• Task to carry out: Beginning with the line that contains "CGI-DUMP-PARAMETERS.pl - function" and ending with the line that contains "fed. SP 1935-1937.", reproduce the lines of the entries below exactly, omitting pictures.

Records drawn from a dataset:
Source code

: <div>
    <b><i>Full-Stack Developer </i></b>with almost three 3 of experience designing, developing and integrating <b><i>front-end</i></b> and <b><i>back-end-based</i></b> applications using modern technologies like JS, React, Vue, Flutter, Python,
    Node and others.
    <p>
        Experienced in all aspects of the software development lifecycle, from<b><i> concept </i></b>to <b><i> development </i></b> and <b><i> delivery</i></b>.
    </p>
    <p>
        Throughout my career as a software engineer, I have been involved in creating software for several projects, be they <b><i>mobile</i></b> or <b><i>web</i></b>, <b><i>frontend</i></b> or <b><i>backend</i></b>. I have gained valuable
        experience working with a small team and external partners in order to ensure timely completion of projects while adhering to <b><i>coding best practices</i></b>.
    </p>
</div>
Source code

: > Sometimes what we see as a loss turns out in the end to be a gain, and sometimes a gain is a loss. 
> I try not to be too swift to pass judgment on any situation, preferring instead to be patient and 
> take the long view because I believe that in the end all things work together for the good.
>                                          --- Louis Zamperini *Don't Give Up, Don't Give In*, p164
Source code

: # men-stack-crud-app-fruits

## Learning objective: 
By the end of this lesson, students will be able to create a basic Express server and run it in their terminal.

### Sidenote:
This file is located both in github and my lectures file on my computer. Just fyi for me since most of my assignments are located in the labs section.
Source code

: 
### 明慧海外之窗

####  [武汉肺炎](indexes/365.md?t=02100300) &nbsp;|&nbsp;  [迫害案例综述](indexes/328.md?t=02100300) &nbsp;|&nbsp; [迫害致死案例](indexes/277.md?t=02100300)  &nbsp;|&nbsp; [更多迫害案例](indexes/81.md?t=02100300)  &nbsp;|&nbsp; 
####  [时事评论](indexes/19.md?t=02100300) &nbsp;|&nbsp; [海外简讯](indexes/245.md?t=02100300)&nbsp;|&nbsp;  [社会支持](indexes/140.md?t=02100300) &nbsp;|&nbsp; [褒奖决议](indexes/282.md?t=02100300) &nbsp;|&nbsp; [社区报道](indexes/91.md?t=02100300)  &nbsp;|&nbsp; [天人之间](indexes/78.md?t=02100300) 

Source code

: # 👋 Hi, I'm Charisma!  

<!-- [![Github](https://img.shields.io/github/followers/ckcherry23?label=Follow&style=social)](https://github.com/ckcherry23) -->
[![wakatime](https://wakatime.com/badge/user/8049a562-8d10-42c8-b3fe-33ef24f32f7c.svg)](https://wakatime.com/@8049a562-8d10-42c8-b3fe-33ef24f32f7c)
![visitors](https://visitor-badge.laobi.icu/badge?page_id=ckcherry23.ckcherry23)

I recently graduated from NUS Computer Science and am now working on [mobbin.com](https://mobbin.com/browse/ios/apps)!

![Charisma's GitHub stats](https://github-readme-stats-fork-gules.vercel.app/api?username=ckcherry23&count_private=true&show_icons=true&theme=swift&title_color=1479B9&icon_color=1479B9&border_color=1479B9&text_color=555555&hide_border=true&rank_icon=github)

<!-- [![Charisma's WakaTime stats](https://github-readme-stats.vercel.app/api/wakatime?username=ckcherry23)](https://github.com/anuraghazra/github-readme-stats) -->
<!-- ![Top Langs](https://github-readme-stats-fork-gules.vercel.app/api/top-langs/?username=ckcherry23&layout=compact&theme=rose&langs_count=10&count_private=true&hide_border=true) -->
--
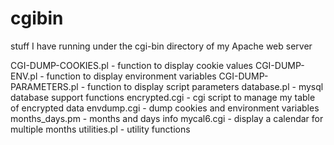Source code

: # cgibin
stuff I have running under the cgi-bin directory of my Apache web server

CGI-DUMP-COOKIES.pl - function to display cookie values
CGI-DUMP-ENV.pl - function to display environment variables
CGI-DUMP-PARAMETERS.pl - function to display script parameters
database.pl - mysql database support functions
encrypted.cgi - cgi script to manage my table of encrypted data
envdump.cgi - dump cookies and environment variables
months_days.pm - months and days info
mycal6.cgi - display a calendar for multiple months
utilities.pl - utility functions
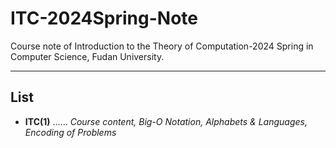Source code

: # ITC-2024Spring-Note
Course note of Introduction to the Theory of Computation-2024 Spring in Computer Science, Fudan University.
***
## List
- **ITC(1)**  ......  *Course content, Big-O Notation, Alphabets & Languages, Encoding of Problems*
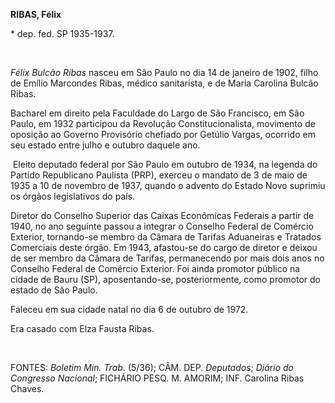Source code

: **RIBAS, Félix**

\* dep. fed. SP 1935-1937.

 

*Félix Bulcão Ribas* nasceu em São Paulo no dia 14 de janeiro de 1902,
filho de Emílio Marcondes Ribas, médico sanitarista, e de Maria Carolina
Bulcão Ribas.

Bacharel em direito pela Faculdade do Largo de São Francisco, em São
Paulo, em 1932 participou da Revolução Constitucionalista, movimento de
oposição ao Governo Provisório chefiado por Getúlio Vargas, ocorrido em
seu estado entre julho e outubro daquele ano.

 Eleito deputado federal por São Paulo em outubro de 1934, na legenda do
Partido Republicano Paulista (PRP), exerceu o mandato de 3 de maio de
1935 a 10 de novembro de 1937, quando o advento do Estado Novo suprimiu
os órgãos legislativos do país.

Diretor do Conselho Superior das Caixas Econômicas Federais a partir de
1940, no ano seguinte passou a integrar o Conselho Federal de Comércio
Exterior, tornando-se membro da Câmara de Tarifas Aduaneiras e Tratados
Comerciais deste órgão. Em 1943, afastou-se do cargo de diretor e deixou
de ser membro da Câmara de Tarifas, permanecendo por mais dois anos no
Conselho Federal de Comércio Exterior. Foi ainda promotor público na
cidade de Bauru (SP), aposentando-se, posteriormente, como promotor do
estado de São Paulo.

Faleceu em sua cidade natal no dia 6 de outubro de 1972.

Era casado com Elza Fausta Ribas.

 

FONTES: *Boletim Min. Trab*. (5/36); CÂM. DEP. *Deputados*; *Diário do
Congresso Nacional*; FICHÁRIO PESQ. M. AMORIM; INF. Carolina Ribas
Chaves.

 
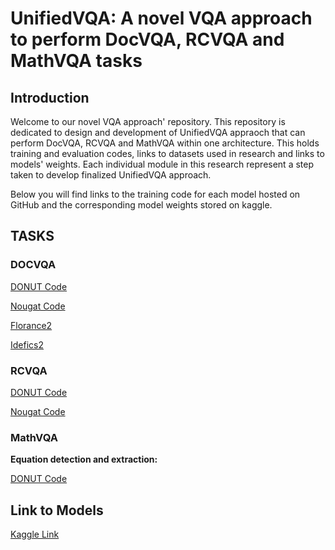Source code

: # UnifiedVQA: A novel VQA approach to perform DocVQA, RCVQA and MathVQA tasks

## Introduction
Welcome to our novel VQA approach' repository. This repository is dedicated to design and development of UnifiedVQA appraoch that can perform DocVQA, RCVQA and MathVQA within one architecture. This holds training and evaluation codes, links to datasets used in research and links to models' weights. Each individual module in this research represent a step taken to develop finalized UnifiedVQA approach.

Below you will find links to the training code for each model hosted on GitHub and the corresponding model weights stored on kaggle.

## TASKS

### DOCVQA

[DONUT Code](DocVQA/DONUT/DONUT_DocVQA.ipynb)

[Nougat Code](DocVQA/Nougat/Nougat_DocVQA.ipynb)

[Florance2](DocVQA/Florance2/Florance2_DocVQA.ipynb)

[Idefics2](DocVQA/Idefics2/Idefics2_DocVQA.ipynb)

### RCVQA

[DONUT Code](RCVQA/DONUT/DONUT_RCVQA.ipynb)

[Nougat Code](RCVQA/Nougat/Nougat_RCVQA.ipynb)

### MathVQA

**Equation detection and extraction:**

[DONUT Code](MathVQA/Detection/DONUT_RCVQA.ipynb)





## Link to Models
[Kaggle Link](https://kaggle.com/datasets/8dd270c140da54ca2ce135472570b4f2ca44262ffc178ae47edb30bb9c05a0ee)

• Response for this exercise:
CGI-DUMP-PARAMETERS.pl - function to display script parameters
database.pl - mysql database support functions
encrypted.cgi - cgi script to manage my table of encrypted data
envdump.cgi - dump cookies and environment variables
months_days.pm - months and days info
mycal6.cgi - display a calendar for multiple months
utilities.pl - utility functions
Source code

: # ITC-2024Spring-Note
Course note of Introduction to the Theory of Computation-2024 Spring in Computer Science, Fudan University.
***
## List
- **ITC(1)**  ......  *Course content, Big-O Notation, Alphabets & Languages, Encoding of Problems*
Source code

: **RIBAS, Félix**

\* dep. fed. SP 1935-1937.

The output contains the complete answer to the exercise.